#### [TASK INSTRUCTIONS]
Could you copy every record below exactly, leaving out the pictures?

#### [Stored data]
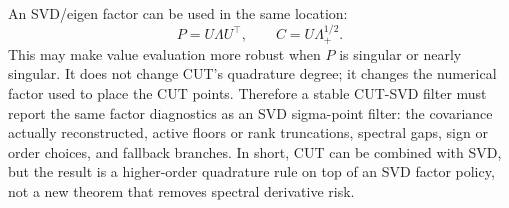 An SVD/eigen factor can be used in the same location:
\[
  P=U\Lambda U^\top,\qquad C=U\Lambda_+^{1/2}.
\]
This may make value evaluation more robust when $P$ is singular or nearly
singular.  It does not change CUT's quadrature degree; it changes the numerical
factor used to place the CUT points.  Therefore a stable CUT-SVD filter must
report the same factor diagnostics as an SVD sigma-point filter: the covariance
actually reconstructed, active floors or rank truncations, spectral gaps, sign
or order choices, and fallback branches.  In short, CUT can be combined with
SVD, but the result is a higher-order quadrature rule on top of an SVD factor
policy, not a new theorem that removes spectral derivative risk.
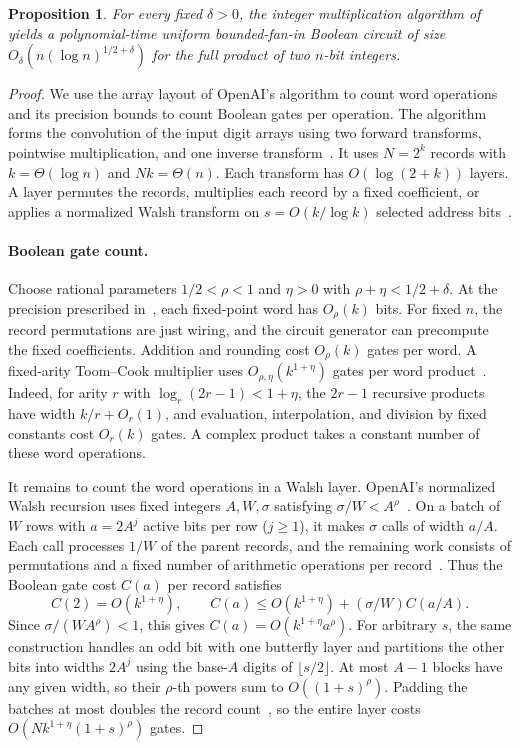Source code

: \documentclass[11pt]{article}
\newtheorem{proposition}[theorem]{Proposition}
\begin{document}
\begin{proposition}\label{prop:boolean-mult}
For every fixed $\delta > 0$, the integer multiplication algorithm of~\cite{openai2026mult} yields a polynomial-time uniform bounded-fan-in Boolean circuit of size $O_\delta(n(\log n)^{1/2+\delta})$ for the full product of two $n$-bit integers.
\end{proposition}

\begin{proof}
We use the array layout of OpenAI's algorithm to count word operations and its precision bounds to count Boolean gates per operation. The algorithm forms the convolution of the input digit arrays using two forward transforms, pointwise multiplication, and one inverse transform~\cite[Section~5]{openai2026mult}. It uses $N=2^k$ records with $k=\Theta(\log n)$ and $Nk=\Theta(n)$. Each transform has $O(\log(2+k))$ layers. A layer permutes the records, multiplies each record by a fixed coefficient, or applies a normalized Walsh transform on $s=O(k/\log k)$ selected address bits~\cite[Lemma~5.2]{openai2026mult}.

\paragraph{Boolean gate count.}
Choose rational parameters $1/2<\rho<1$ and $\eta>0$ with $\rho+\eta<1/2+\delta$. At the precision prescribed in~\cite[Lemma~4.1 and Section~5.4]{openai2026mult}, each fixed-point word has $O_\rho(k)$ bits. For fixed $n$, the record permutations are just wiring, and the circuit generator can precompute the fixed coefficients. Addition and rounding cost $O_\rho(k)$ gates per word. A fixed-arity Toom--Cook multiplier uses $O_{\rho,\eta}(k^{1+\eta})$ gates per word product~\cite[Section~1.3.3]{bz2010}. Indeed, for arity $r$ with $\log_r(2r-1)<1+\eta$, the $2r-1$ recursive products have width $k/r+O_r(1)$, and evaluation, interpolation, and division by fixed constants cost $O_r(k)$ gates. A complex product takes a constant number of these word operations.

It remains to count the word operations in a Walsh layer. OpenAI's normalized Walsh recursion uses fixed integers $A,W,\sigma$ satisfying $\sigma/W<A^\rho$~\cite[Proposition~5.2 and Eq.~(5.3)]{openai2026fft}. On a batch of $W$ rows with $a=2A^j$ active bits per row ($j\ge 1$), it makes $\sigma$ calls of width $a/A$. Each call processes $1/W$ of the parent records, and the remaining work consists of permutations and a fixed number of arithmetic operations per record~\cite[Lemma~4.1]{openai2026mult}. Thus the Boolean gate cost $C(a)$ per record satisfies
\[
C(2)=O(k^{1+\eta}),\qquad C(a)\le O(k^{1+\eta})+(\sigma/W)C(a/A).
\]
Since $\sigma/(WA^\rho)<1$, this gives $C(a)=O(k^{1+\eta}a^\rho)$. For arbitrary $s$, the same construction handles an odd bit with one butterfly layer and partitions the other bits into widths $2A^j$ using the base-$A$ digits of $\lfloor s/2\rfloor$. At most $A-1$ blocks have any given width, so their $\rho$-th powers sum to $O((1+s)^\rho)$. Padding the batches at most doubles the record count~\cite[Lemma~4.1]{openai2026mult}, so the entire layer costs $O(Nk^{1+\eta}(1+s)^\rho)$ gates.


\end{proof}
\end{document}

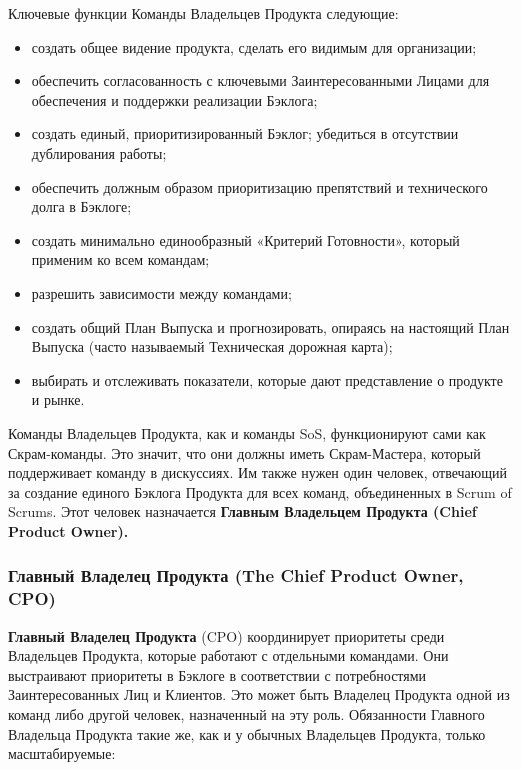 \documentclass[12pt,a4paper,parskip=full]{scrartcl}
\begin{document}
Ключевые функции Команды Владельцев Продукта следующие: 

\begin{itemize}
	\item создать общее видение продукта, сделать его видимым для организации;
	\item обеспечить согласованность с ключевыми Заинтересованными Лицами для обеспечения и поддержки реализации Бэклога;
	\item создать единый, приоритизированный Бэклог; убедиться в отсутствии дублирования работы; 
	\item обеспечить должным образом приоритизацию препятствий и технического долга  в Бэклоге; 
	\item создать минимально единообразный «Критерий Готовности», который применим ко всем командам; 
	\item разрешить зависимости между командами;
	\item создать общий План Выпуска и прогнозировать, опираясь на настоящий План Выпуска (часто называемый Техническая дорожная карта);
	\item выбирать и отслеживать показатели, которые дают представление о продукте и рынке.
\end{itemize}

Команды Владельцев Продукта, как и команды SoS, функционируют сами как Скрам-команды. Это значит, что они должны иметь Скрам-Мастера, который поддерживает команду в дискуссиях. Им также нужен один человек, отвечающий за создание единого Бэклога Продукта для всех команд, объединенных в Scrum of Scrums. Этот человек  назначается  \textbf{Главным Владельцем Продукта (Chief Product Owner).}

\subsubsection{Главный Владелец Продукта (The Chief Product Owner, CPO)}

 \textbf{Главный Владелец Продукта} (CPO) координирует приоритеты среди Владельцев Продукта, которые работают с отдельными командами. Они выстраивают приоритеты в Бэклоге в соответствии с потребностями Заинтересованных Лиц и Клиентов. Это может быть Владелец Продукта одной из команд либо другой человек, назначенный на эту роль. Обязанности Главного Владельца Продукта такие же, как и у обычных Владельцев Продукта, только масштабируемые:
\end{document}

#### [YOUR SOLUTION]
 An SVD/eigen factor can be used in the same location:
\[
  P=U\Lambda U^\top,\qquad C=U\Lambda_+^{1/2}.
\]
This may make value evaluation more robust when $P$ is singular or nearly
singular.  It does not change CUT's quadrature degree; it changes the numerical
factor used to place the CUT points.  Therefore a stable CUT-SVD filter must
report the same factor diagnostics as an SVD sigma-point filter: the covariance
actually reconstructed, active floors or rank truncations, spectral gaps, sign
or order choices, and fallback branches.  In short, CUT can be combined with
SVD, but the result is a higher-order quadrature rule on top of an SVD factor
policy, not a new theorem that removes spectral derivative risk.
Source code

: \documentclass[11pt]{article}
\newtheorem{proposition}[theorem]{Proposition}
\begin{document}
\begin{proposition}\label{prop:boolean-mult}
For every fixed $\delta > 0$, the integer multiplication algorithm of~\cite{openai2026mult} yields a polynomial-time uniform bounded-fan-in Boolean circuit of size $O_\delta(n(\log n)^{1/2+\delta})$ for the full product of two $n$-bit integers.
\end{proposition}

\begin{proof}
We use the array layout of OpenAI's algorithm to count word operations and its precision bounds to count Boolean gates per operation. The algorithm forms the convolution of the input digit arrays using two forward transforms, pointwise multiplication, and one inverse transform~\cite[Section~5]{openai2026mult}. It uses $N=2^k$ records with $k=\Theta(\log n)$ and $Nk=\Theta(n)$. Each transform has $O(\log(2+k))$ layers. A layer permutes the records, multiplies each record by a fixed coefficient, or applies a normalized Walsh transform on $s=O(k/\log k)$ selected address bits~\cite[Lemma~5.2]{openai2026mult}.

\paragraph{Boolean gate count.}
Choose rational parameters $1/2<\rho<1$ and $\eta>0$ with $\rho+\eta<1/2+\delta$. At the precision prescribed in~\cite[Lemma~4.1 and Section~5.4]{openai2026mult}, each fixed-point word has $O_\rho(k)$ bits. For fixed $n$, the record permutations are just wiring, and the circuit generator can precompute the fixed coefficients. Addition and rounding cost $O_\rho(k)$ gates per word. A fixed-arity Toom--Cook multiplier uses $O_{\rho,\eta}(k^{1+\eta})$ gates per word product~\cite[Section~1.3.3]{bz2010}. Indeed, for arity $r$ with $\log_r(2r-1)<1+\eta$, the $2r-1$ recursive products have width $k/r+O_r(1)$, and evaluation, interpolation, and division by fixed constants cost $O_r(k)$ gates. A complex product takes a constant number of these word operations.

It remains to count the word operations in a Walsh layer. OpenAI's normalized Walsh recursion uses fixed integers $A,W,\sigma$ satisfying $\sigma/W<A^\rho$~\cite[Proposition~5.2 and Eq.~(5.3)]{openai2026fft}. On a batch of $W$ rows with $a=2A^j$ active bits per row ($j\ge 1$), it makes $\sigma$ calls of width $a/A$. Each call processes $1/W$ of the parent records, and the remaining work consists of permutations and a fixed number of arithmetic operations per record~\cite[Lemma~4.1]{openai2026mult}. Thus the Boolean gate cost $C(a)$ per record satisfies
\[
C(2)=O(k^{1+\eta}),\qquad C(a)\le O(k^{1+\eta})+(\sigma/W)C(a/A).
\]
Since $\sigma/(WA^\rho)<1$, this gives $C(a)=O(k^{1+\eta}a^\rho)$. For arbitrary $s$, the same construction handles an odd bit with one butterfly layer and partitions the other bits into widths $2A^j$ using the base-$A$ digits of $\lfloor s/2\rfloor$. At most $A-1$ blocks have any given width, so their $\rho$-th powers sum to $O((1+s)^\rho)$. Padding the batches at most doubles the record count~\cite[Lemma~4.1]{openai2026mult}, so the entire layer costs $O(Nk^{1+\eta}(1+s)^\rho)$ gates.


\end{proof}
\end{document}

 \documentclass[12pt,a4paper,parskip=full]{scrartcl}
\begin{document}
Ключевые функции Команды Владельцев Продукта следующие: 

\begin{itemize}
	\item создать общее видение продукта, сделать его видимым для организации;
	\item обеспечить согласованность с ключевыми Заинтересованными Лицами для обеспечения и поддержки реализации Бэклога;
	\item создать единый, приоритизированный Бэклог; убедиться в отсутствии дублирования работы; 
	\item обеспечить должным образом приоритизацию препятствий и технического долга  в Бэклоге; 
	\item создать минимально единообразный «Критерий Готовности», который применим ко всем командам; 
	\item разрешить зависимости между командами;
	\item создать общий План Выпуска и прогнозировать, опираясь на настоящий План Выпуска (часто называемый Техническая дорожная карта);
	\item выбирать и отслеживать показатели, которые дают представление о продукте и рынке.
\end{itemize}

Команды Владельцев Продукта, как и команды SoS, функционируют сами как Скрам-команды. Это значит, что они должны иметь Скрам-Мастера, который поддерживает команду в дискуссиях. Им также нужен один человек, отвечающий за создание единого Бэклога Продукта для всех команд, объединенных в Scrum of Scrums. Этот человек  назначается  \textbf{Главным Владельцем Продукта (Chief Product Owner).}

\subsubsection{Главный Владелец Продукта (The Chief Product Owner, CPO)}

 \textbf{Главный Владелец Продукта} (CPO) координирует приоритеты среди Владельцев Продукта, которые работают с отдельными командами. Они выстраивают приоритеты в Бэклоге в соответствии с потребностями Заинтересованных Лиц и Клиентов. Это может быть Владелец Продукта одной из команд либо другой человек, назначенный на эту роль. Обязанности Главного Владельца Продукта такие же, как и у обычных Владельцев Продукта, только масштабируемые:
\end{document}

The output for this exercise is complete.